On Sat, 29 Apr 2023 at 08:51, Fangrui Song <maskray@xxxxxxxxxx> wrote:
>
> On 2023-04-29, Ard Biesheuvel wrote:
> >On Fri, 28 Apr 2023 at 23:29, Fangrui Song <maskray@xxxxxxxxxx> wrote:
> >>
> >> On 2023-04-28, Ard Biesheuvel wrote:
> >> >On Fri, 28 Apr 2023 at 22:06, Fangrui Song <maskray@xxxxxxxxxx> wrote:
> >> >>
> >> >> On 2023-04-28, Ard Biesheuvel wrote:
> >> >> >On Fri, 28 Apr 2023 at 19:58, Fangrui Song <maskray@xxxxxxxxxx> wrote:
> >> >> >>
> >> >> >> On 2023-04-28, Ard Biesheuvel wrote:
> >> >> >> >Hello Fangrui,
> >> >> >>
> >> >> >> Hello Ard, thank you for the rapid response.
> >> >> >>
> >> >> >> >On Fri, 28 Apr 2023 at 06:05, Fangrui Song <maskray@xxxxxxxxxx> wrote:
> >> >> >> >>
> >> >> >> >> Currently, the .got section is placed within the output section .text.
> >> >> >> >> However, when .got is non-empty, the SHF_WRITE flag is set when linked
> >> >> >> >> by lld. GNU ld recognizes .text as a special section and ignores the
> >> >> >> >> SHF_WRITE flag. By renaming .text, we can also get the SHF_WRITE flag.
> >> >> >> >>
> >> >> >> >> Conventionally, the .got section is placed just before .got.plt (which
> >> >> >> >> should be empty and omitted in the kernel).

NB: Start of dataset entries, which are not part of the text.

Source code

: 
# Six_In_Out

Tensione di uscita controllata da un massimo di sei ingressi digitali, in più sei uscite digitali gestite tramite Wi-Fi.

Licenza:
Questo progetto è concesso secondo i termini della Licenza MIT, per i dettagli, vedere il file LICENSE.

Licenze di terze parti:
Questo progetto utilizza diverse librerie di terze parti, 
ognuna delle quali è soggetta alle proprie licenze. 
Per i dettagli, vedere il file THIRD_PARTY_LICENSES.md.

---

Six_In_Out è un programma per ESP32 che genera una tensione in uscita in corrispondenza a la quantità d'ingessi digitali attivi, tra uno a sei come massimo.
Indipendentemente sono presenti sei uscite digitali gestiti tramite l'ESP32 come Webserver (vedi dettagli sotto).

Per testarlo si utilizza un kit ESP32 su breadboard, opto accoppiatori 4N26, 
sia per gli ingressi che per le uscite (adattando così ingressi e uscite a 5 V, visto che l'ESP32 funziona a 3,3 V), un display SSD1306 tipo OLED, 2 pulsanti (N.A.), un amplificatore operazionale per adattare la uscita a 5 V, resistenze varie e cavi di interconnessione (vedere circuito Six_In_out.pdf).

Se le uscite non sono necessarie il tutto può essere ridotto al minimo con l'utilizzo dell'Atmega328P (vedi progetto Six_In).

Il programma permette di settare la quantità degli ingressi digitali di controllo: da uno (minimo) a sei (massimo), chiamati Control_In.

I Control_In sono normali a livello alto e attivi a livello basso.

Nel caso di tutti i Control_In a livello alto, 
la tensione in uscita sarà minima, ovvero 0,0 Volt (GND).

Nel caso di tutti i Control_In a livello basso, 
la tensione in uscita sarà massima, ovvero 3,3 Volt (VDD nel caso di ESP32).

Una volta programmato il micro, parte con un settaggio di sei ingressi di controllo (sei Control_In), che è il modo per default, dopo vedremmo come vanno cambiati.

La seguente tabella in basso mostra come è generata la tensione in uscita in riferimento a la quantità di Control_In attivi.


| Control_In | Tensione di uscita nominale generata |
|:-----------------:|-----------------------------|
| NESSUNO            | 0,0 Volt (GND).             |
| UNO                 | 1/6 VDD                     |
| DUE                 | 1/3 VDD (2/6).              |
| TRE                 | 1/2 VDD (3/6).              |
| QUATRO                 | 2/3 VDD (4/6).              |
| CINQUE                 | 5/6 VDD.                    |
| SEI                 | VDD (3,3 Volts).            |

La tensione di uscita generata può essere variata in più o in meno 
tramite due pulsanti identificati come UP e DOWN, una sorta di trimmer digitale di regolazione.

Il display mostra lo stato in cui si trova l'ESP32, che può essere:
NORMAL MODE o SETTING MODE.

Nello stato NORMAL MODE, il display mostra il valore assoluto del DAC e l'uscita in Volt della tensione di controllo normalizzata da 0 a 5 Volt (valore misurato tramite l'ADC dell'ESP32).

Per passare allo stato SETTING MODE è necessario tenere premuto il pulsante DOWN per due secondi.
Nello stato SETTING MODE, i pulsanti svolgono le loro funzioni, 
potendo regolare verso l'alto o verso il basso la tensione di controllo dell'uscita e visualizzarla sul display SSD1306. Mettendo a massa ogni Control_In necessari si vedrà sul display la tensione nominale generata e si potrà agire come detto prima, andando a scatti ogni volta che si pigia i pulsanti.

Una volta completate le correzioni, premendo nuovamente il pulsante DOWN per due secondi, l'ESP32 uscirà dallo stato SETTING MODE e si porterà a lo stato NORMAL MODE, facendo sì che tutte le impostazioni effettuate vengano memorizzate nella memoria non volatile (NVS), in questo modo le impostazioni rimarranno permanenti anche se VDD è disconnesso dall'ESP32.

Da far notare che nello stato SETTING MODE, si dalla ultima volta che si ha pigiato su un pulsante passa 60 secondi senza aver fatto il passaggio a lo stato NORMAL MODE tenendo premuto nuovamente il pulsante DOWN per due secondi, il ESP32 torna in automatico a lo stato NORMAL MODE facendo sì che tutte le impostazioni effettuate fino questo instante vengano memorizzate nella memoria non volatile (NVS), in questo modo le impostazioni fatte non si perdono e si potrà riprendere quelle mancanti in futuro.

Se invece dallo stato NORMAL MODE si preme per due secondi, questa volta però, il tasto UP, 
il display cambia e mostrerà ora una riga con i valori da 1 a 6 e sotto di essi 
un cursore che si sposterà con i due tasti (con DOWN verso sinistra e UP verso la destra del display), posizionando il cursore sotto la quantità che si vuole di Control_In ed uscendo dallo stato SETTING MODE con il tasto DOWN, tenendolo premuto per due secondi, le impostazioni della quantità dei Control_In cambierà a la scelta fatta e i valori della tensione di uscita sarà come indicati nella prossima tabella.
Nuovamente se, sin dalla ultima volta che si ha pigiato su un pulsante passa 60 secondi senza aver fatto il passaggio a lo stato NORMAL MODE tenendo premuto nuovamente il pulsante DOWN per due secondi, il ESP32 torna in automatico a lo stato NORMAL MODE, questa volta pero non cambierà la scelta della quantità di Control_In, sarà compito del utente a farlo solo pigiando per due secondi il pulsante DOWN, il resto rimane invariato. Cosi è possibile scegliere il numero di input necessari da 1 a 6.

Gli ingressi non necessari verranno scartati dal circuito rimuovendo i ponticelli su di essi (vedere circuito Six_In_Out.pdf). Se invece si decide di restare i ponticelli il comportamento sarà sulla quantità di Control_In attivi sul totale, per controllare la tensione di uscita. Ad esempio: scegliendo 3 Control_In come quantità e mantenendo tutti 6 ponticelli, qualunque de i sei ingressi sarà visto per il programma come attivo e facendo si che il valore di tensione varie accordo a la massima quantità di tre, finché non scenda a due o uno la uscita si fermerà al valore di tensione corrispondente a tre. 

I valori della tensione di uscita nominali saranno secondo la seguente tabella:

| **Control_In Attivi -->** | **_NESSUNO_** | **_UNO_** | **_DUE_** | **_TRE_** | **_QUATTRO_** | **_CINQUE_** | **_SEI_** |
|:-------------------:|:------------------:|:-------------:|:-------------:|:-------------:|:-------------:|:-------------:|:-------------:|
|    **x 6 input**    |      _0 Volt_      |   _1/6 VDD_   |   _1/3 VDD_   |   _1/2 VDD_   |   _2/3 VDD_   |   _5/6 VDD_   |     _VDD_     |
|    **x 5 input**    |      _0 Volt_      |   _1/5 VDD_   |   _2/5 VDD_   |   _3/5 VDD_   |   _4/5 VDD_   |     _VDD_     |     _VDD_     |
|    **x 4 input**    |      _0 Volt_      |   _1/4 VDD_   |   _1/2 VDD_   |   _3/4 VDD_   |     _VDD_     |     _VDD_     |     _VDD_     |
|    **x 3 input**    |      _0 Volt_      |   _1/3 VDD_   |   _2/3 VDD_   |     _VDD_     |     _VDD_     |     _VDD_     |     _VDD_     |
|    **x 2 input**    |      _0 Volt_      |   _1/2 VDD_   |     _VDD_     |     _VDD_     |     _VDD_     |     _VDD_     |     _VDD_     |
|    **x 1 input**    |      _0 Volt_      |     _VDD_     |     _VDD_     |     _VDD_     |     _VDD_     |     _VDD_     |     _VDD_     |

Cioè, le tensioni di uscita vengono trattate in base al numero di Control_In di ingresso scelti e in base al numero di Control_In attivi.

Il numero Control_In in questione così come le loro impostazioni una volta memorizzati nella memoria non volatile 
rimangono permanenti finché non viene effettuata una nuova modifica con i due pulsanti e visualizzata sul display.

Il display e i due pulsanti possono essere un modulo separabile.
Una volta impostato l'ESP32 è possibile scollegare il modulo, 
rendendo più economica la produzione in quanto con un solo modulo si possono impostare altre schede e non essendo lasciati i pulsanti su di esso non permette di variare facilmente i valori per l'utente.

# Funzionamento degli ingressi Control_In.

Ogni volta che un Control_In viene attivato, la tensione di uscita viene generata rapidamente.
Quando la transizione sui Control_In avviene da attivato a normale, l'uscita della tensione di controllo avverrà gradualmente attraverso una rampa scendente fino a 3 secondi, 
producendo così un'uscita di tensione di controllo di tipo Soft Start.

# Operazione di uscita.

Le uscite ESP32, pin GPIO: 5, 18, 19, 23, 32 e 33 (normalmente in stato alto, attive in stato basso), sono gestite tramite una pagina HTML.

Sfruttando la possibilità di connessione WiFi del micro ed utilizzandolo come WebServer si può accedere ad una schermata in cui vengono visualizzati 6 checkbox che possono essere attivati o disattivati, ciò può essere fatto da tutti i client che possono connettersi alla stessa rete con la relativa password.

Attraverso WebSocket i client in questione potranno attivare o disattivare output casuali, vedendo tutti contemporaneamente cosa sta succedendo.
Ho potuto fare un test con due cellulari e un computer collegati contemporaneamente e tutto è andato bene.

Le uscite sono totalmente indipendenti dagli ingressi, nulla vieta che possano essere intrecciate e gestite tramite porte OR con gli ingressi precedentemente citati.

Therefore, we move the .got
> >> >> >> >> section to a conventional location (between .text and .data) and remove
> >> >> >> >> the unneeded `. = ALIGN(16)`.
> >> >> >> >>
> >> >> >> >> Signed-off-by: Fangrui Song <maskray@xxxxxxxxxx>
> >> >> >> >> ---
> >> >> >> >> arch/arm64/kernel/vmlinux.lds.S | 20 ++++++++++----------
> >> >> >> >> 1 file changed, 10 insertions(+), 10 deletions(-)
> >> >> >> >>
> >> >> >> >> diff --git a/arch/arm64/kernel/vmlinux.lds.S b/arch/arm64/kernel/vmlinux.lds.S
> >> >> >> >> index b9202c2ee18e..2bcb3b30db41 100644
> >> >> >> >> --- a/arch/arm64/kernel/vmlinux.lds.S
> >> >> >> >> +++ b/arch/arm64/kernel/vmlinux.lds.S
> >> >> >> >> @@ -181,18 +181,8 @@ SECTIONS
> >> >> >> >> KPROBES_TEXT
> >> >> >> >> HYPERVISOR_TEXT
> >> >> >> >> *(.gnu.warning)
> >> >> >> >> - . = ALIGN(16);
> >> >> >> >> - *(.got) /* Global offset table */
> >> >> >> >> }
> >> >> >> >>
> >> >> >> >> - /*
> >> >> >> >> - * Make sure that the .got.plt is either completely empty or it
> >> >> >> >> - * contains only the lazy dispatch entries.
> >> >> >> >> - */
> >> >> >> >> - .got.plt : { *(.got.plt) }
> >> >> >> >> - ASSERT(SIZEOF(.got.plt) == 0 || SIZEOF(.got.plt) == 0x18,
> >> >> >> >> - "Unexpected GOT/PLT entries detected!")
> >> >> >> >> -
> >> >> >> >> . = ALIGN(SEGMENT_ALIGN);
> >> >> >> >> _etext = .; /* End of text section */
> >> >> >> >>
> >> >> >> >> @@ -247,6 +237,16 @@ SECTIONS
> >> >> >> >>
> >> >> >> >> . = ALIGN(SEGMENT_ALIGN);
> >> >> >> >> __inittext_end = .;
> >> >> >> >> +
> >> >> >> >> + .got : { *(.got) }
> >> >> >> >
> >> >> >> >This is the .init region, which gets freed and unmapped after boot. If
> >> >> >> >the GOT is non-empty, it needs to remain mapped, so we cannot place it
> >> >> >> >here.
> >> >> >>
> >> >> >> Thanks. I did not know the constraint.
> >> >> >>
> >> >> >> >We have the same issue with the .rodata section, which incorporates
> >> >> >> >variables marked as __ro_after_init, which are not const qualified. So
> >> >> >> >given that .rodata is already emitted as WA, and we cannot do anything
> >> >> >> >about that, let's move the GOT in there.
> >> >> >>
> >> >> >> Yes, writable .data..ro_after_init and __jump_table sections in
> >> >> >> include/asm-generic/vmlinux.lds.h (#define RO_DATA(align)) makes the
> >> >> >> output section .rodata writable. Perhaps this is very difficult to fix,
> >> >> >> and we will have writable .rodata for a long time.
> >> >> >>
> >> >> >> What do you think of moving .got/.got.plt immediately before .data?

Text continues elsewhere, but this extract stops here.